George Lucas tried to save Howard the Duck with a digital Robin Williams

Published on June 10, 2026 | Translated from Spanish

In 1986, Howard the Duck hit theaters as one of George Lucas's most ambitious bets. Critics trashed it, and audiences ignored it, turning it into a resounding failure. Years later, Lucas considered a special version where the duck would be a digital character with the voice of Robin Williams. The idea never materialized, but the duck had brief cameos in Marvel movies. A piece of entertainment trivia with no practical impact.

George Lucas reviewing a digital Howard the Duck prototype on a vintage 1990s monitor, Robin Williams holographic face projected over the duck model while Lucas adjusts a motion capture rig, wires connecting to an early CGI workstation, keyboard with glowing keys, studio dimly lit with blue screen backdrop, cinematic engineering visualization, photorealistic technical render, dramatic contrast between analog film equipment and digital display, action of hand moving a joystick controlling the duck s beak movements

The technical plan for a digital duck with a legendary voice 🦆

Lucas's proposal involved replacing the animatronic suit and the actor inside the costume with a computer-generated model. At that time, digital technology for realistic characters was in its infancy, with limited examples in productions like The Abyss.
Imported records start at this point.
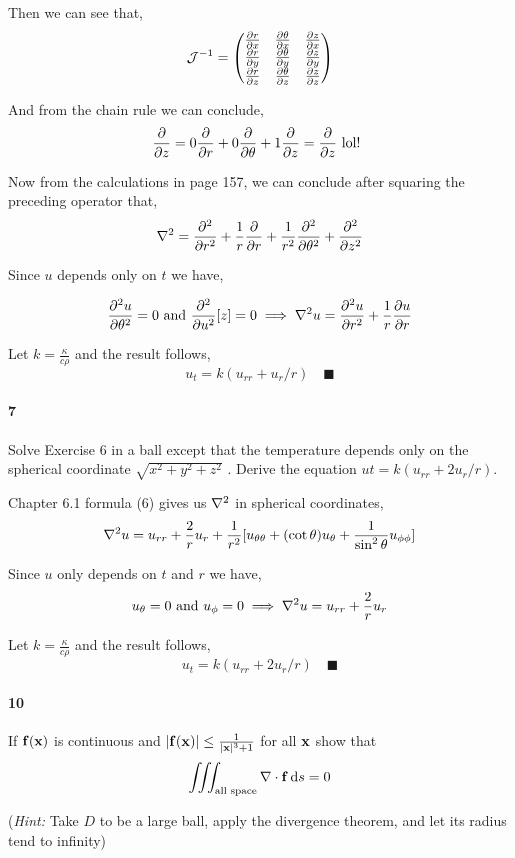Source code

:\documentclass{article}
\begin{document}
Then we can see that, \[\mathcal{J}^{-1} = \begin{pmatrix} \pdv{r}{x}&\pdv{\theta}{x}&\pdv{z}{x} \\
    \pdv{r}{y}&\pdv{\theta}{y}&\pdv{z}{y} \\
  \pdv{r}{z}&\pdv{\theta}{z}&\pdv{z}{z} \end{pmatrix}\]

And from the chain rule we can conclude,
\[\pdv{}{z} = 0\pdv{}{r}+0\pdv{}{\theta}+1\pdv{}{z} = \pdv{}{z} \text{
    lol! }\]

Now from the calculations in page 157, we can conclude after squaring
the preceding operator that,
\[\laplacian = \pdv[2]{}{r} +\frac{1}{r}\pdv{}{r}
  +\frac{1}{r^2}\pdv[2]{}{\theta} +\pdv[2]{}{z}\]

Since $u$ depends only on $t$ we have,

\[\pdv[2]{u}{\theta} = 0 \text{ and } \pdv[2]{u}[z]= 0\implies
  \laplacian{u} = \pdv[2]{u}{r} +\frac{1}{r}\pdv{u}{r}\]

Let $k= \frac{\kappa}{c\rho}$ and the result follows,
\[u_t = k(u_{rr} + u_r/r)\quad \blacksquare\]
\paragraph{7} Solve Exercise 6 in a ball except
 that the temperature depends
 only on the spherical coordinate $\sqrt{x^2 + y^2 + z^2}$ . Derive the equation
 $u t = k(u_{rr} + 2u_r /r )$.


 Chapter 6.1 formula (6) gives us $\laplacian$ in spherical
 coordinates,
 \[\laplacian u = u_{rr} +\frac{2}{r}u_r +\frac{1}{r^2}[u_{\theta\theta}
   +(\cot{\theta}) u_\theta +\frac{1}{\sin^2{\theta}} u_{\phi\phi}]\]

 Since $u$ only depends on $t$ and $r$ we have,
 \[u_\theta = 0 \text{ and }u_\phi = 0 \implies \laplacian u = u_{rr}
   +\frac{2}{r}u_r\]

 Let $k= \frac{\kappa}{c\rho}$ and the result follows,
\[u_t = k(u_{rr} + 2u_r/r)\quad \blacksquare\]
\paragraph{10} If $\bold{f(x)}$ is continuous and $|\vb{f(x)}|\leq
\frac{1}{|\bold{x}|^3+1}$ for all $\bold{x}$ show that
\[\iiint_{\text{all space}} \nabla\cdot \bold{f} \dd{s} = 0\]

(\textit{Hint:} Take $D$ to be a large ball, apply the divergence
theorem, and let its radius tend to infinity)
\end{document}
Williams would bring his characteristic vocal register, but the high cost and technical limitations of the late eighties stalled the project. It remained a draft without concrete development.

The duck that almost talks like Genie, but without a lamp 🎭

Imagine Robin Williams lending his voice to a digital claymation space duck. It could have been the first experiment of an animated character with the actor's frenetic energy. But fate was wise: the public had already seen enough talking duck for a lifetime. In the end, Howard faded into obscurity, and Williams found better luck on a magic carpet. An anecdote no one asked for and that never happened.